◆ **Problem details**: Would you retype exactly the lines below, starting with the one that has "- Explorar os dados iniciais" and going on through the one that has "You can see", with no pictures and nothing else?

──────────

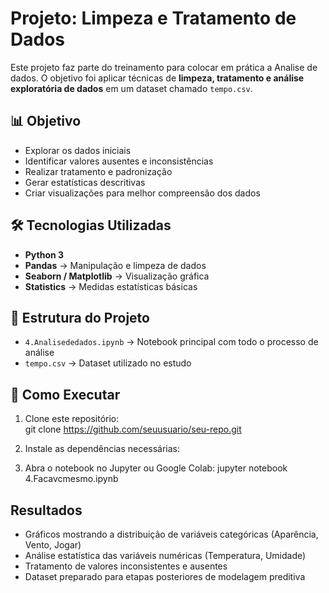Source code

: # Projeto: Limpeza e Tratamento de Dados  

Este projeto faz parte do treinamento para colocar em prática a Analise de dados. O objetivo foi aplicar técnicas de **limpeza, tratamento e análise exploratória de dados** em um dataset chamado `tempo.csv`.  

## 📊 Objetivo  
- Explorar os dados iniciais  
- Identificar valores ausentes e inconsistências  
- Realizar tratamento e padronização  
- Gerar estatísticas descritivas  
- Criar visualizações para melhor compreensão dos dados  

## 🛠️ Tecnologias Utilizadas  
- **Python 3**  
- **Pandas** → Manipulação e limpeza de dados  
- **Seaborn / Matplotlib** → Visualização gráfica  
- **Statistics** → Medidas estatísticas básicas  

## 📂 Estrutura do Projeto  
- `4.Analisededados.ipynb` → Notebook principal com todo o processo de análise  
- `tempo.csv` → Dataset utilizado no estudo  

## 🚀 Como Executar  
1. Clone este repositório:  
     git clone https://github.com/seuusuario/seu-repo.git
2. Instale as dependências necessárias:

3. Abra o notebook no Jupyter ou Google Colab:
jupyter notebook 4.Facavcmesmo.ipynb

## Resultados 
- Gráficos mostrando a distribuição de variáveis categóricas (Aparência, Vento, Jogar)
- Análise estatística das variáveis numéricas (Temperatura, Umidade)
- Tratamento de valores inconsistentes e ausentes
- Dataset preparado para etapas posteriores de modelagem preditiva
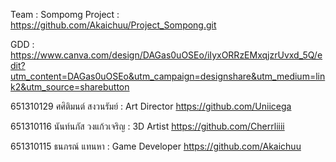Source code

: Team : Sompomg Project : https://github.com/Akaichuu/Project_Sompong.git

GDD : https://www.canva.com/design/DAGas0uOSEo/iIyxORRzEMxqjzrUvxd_5Q/edit?utm_content=DAGas0uOSEo&utm_campaign=designshare&utm_medium=link2&utm_source=sharebutton

651310129 ศศิติมนต์ สงวนรัมย์ : Art Director https://github.com/Uniicega 

651310116 นันท์นภัส วงแก้วเจริญ : 3D Artist https://github.com/Cherrliiii 

651310115 ธนภรณ์ แทนหา : Game Developer https://github.com/Akaichuu 
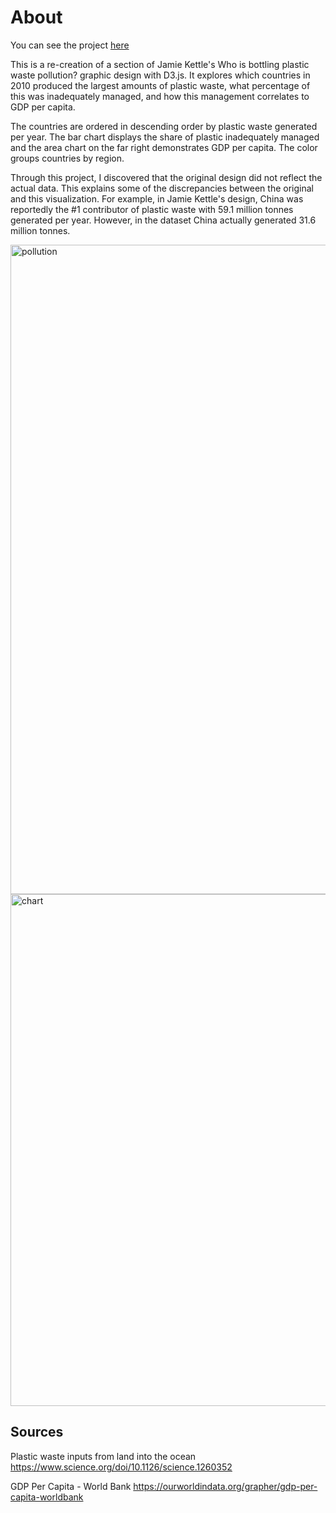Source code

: # About

You can see the project [here](https://ajo01.github.io/plastic-pollution.github.io/)

This is a re-creation of a section of Jamie Kettle's Who is bottling plastic waste pollution? graphic design with D3.js. It explores which countries in 2010 produced the largest amounts of plastic waste, what percentage of this was inadequately managed, and how this management correlates to GDP per capita.

The countries are ordered in descending order by plastic waste generated per year. The bar chart displays the share of plastic inadequately managed and the area chart on the far right demonstrates GDP per capita. The color groups countries by region.

Through this project, I discovered that the original design did not reflect the actual data. This explains some of the discrepancies between the original and this visualization. For example, in Jamie Kettle's design, China was reportedly the #1 contributor of plastic waste with 59.1 million tonnes generated per year. However, in the dataset China actually generated 31.6 million tonnes.

<img width="1039" alt="pollution" src="https://github.com/ajo01/pollution-visualization/assets/70789275/58028008-296b-4949-b8cc-b9c96e86eec1">
<img width="819" alt="chart" src="https://github.com/ajo01/pollution-visualization/assets/70789275/b700ec8c-e879-4f8d-b03f-8e64d7af8229">

## Sources

Plastic waste inputs from land into the ocean
https://www.science.org/doi/10.1126/science.1260352

GDP Per Capita - World Bank
https://ourworldindata.org/grapher/gdp-per-capita-worldbank
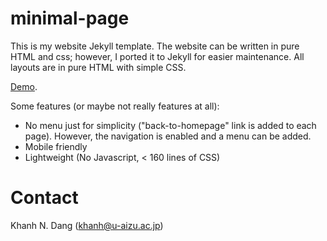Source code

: # minimal-page

This is my website Jekyll template. The website can be written in pure HTML and css; however, I ported it to Jekyll for easier maintenance.
All layouts are in pure HTML with simple CSS.

[Demo](https://u-aizu.ac.jp/~khanh/).

Some features (or maybe not really features at all):
- No menu just for simplicity ("back-to-homepage" link is added to each page). However, the navigation is enabled and a menu can be added.
- Mobile friendly
- Lightweight (No Javascript, < 160 lines of CSS) 

# Contact

Khanh N. Dang (khanh@u-aizu.ac.jp)
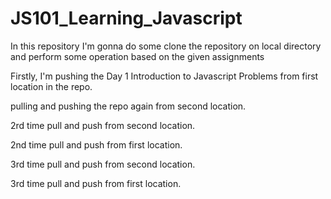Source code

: # JS101_Learning_Javascript
In this repository I'm gonna do some clone the repository on local directory and perform some operation based on the given assignments

Firstly, I'm pushing the Day 1 Introduction to Javascript Problems from first location in the repo.

pulling and pushing the repo again from second location.

2rd time pull and push from second location.


2nd time pull and push from first location.

3rd time pull and push from second location.

3rd time pull and push from first location.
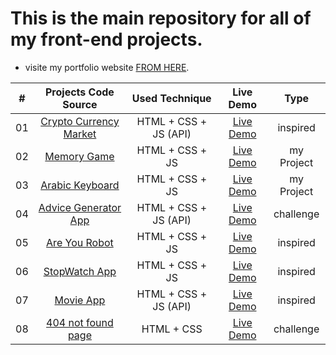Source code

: # This is the main repository for all of my front-end projects.

- visite my portfolio website [FROM HERE](https://drisskhattabi6.github.io/id-kh).

| # | Projects Code Source | Used Technique | Live Demo | Type |
|:---:|:--------------------------:|:-----------:|:-----------:|:-----------:|
| 01 | [Crypto Currency Market](https://github.com/drisskhattabi6/front-end-projects/tree/main/crypto%20currency%20market) | HTML + CSS + JS (API) |[Live Demo](https://drisskhattabi6.github.io/front-end-projects/crypto%20currency%20market/) | inspired |
| 02 | [Memory Game](https://github.com/drisskhattabi6/front-end-projects/tree/main/Memory%20Game) | HTML + CSS + JS | [Live Demo](https://drisskhattabi6.github.io/front-end-projects/Memory%20Game/) | my Project |
| 03 | [Arabic Keyboard](https://github.com/drisskhattabi6/front-end-projects/tree/main/arabic%20keyboard) | HTML + CSS + JS | [Live Demo](https://drisskhattabi6.github.io/front-end-projects/arabic%20keyboard/) | my Project |
| 04 | [Advice Generator App](https://github.com/drisskhattabi6/advice-generator-app.git) | HTML + CSS + JS (API) | [Live Demo](https://drisskhattabi6.github.io/front-end-projects/advice-generator-app) | challenge |
| 05 | [Are You Robot](https://github.com/drisskhattabi6/front-end-projects/tree/main/are%20you%20robot) | HTML + CSS + JS | [Live Demo](https://drisskhattabi6.github.io/front-end-projects/are%20you%20robot/) | inspired |
| 06 | [StopWatch App](https://github.com/drisskhattabi6/front-end-projects/tree/main/StopWatch%20App) | HTML + CSS + JS | [Live Demo](https://drisskhattabi6.github.io/front-end-projects/StopWatch%20App/) | inspired |
| 07 | [Movie App](https://github.com/drisskhattabi6/front-end-projects/tree/main/Movie%20App) | HTML + CSS + JS (API) | [Live Demo]() | inspired |
| 08 | [404 not found page](https://github.com/drisskhattabi6/front-end-projects/tree/main/404-not-found) | HTML + CSS | [Live Demo](https://drisskhattabi6.github.io/front-end-projects/404-not-found/) | challenge |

──────────

◆ **Task output**:
- Explorar os dados iniciais  
- Identificar valores ausentes e inconsistências  
- Realizar tratamento e padronização  
- Gerar estatísticas descritivas  
- Criar visualizações para melhor compreensão dos dados  

## 🛠️ Tecnologias Utilizadas  
- **Python 3**  
- **Pandas** → Manipulação e limpeza de dados  
- **Seaborn / Matplotlib** → Visualização gráfica  
- **Statistics** → Medidas estatísticas básicas  

## 📂 Estrutura do Projeto  
- `4.Analisededados.ipynb` → Notebook principal com todo o processo de análise  
- `tempo.csv` → Dataset utilizado no estudo  

## 🚀 Como Executar  
1. Clone este repositório:  
     git clone https://github.com/seuusuario/seu-repo.git
2. Instale as dependências necessárias:

3. Abra o notebook no Jupyter ou Google Colab:
jupyter notebook 4.Facavcmesmo.ipynb

## Resultados 
- Gráficos mostrando a distribuição de variáveis categóricas (Aparência, Vento, Jogar)
- Análise estatística das variáveis numéricas (Temperatura, Umidade)
- Tratamento de valores inconsistentes e ausentes
- Dataset preparado para etapas posteriores de modelagem preditiva
Source code

: Team : Sompomg Project : https://github.com/Akaichuu/Project_Sompong.git

GDD : https://www.canva.com/design/DAGas0uOSEo/iIyxORRzEMxqjzrUvxd_5Q/edit?utm_content=DAGas0uOSEo&utm_campaign=designshare&utm_medium=link2&utm_source=sharebutton

651310129 ศศิติมนต์ สงวนรัมย์ : Art Director https://github.com/Uniicega 

651310116 นันท์นภัส วงแก้วเจริญ : 3D Artist https://github.com/Cherrliiii 

651310115 ธนภรณ์ แทนหา : Game Developer https://github.com/Akaichuu 
Source code

: # About

You can see the project [here](https://ajo01.github.io/plastic-pollution.github.io/)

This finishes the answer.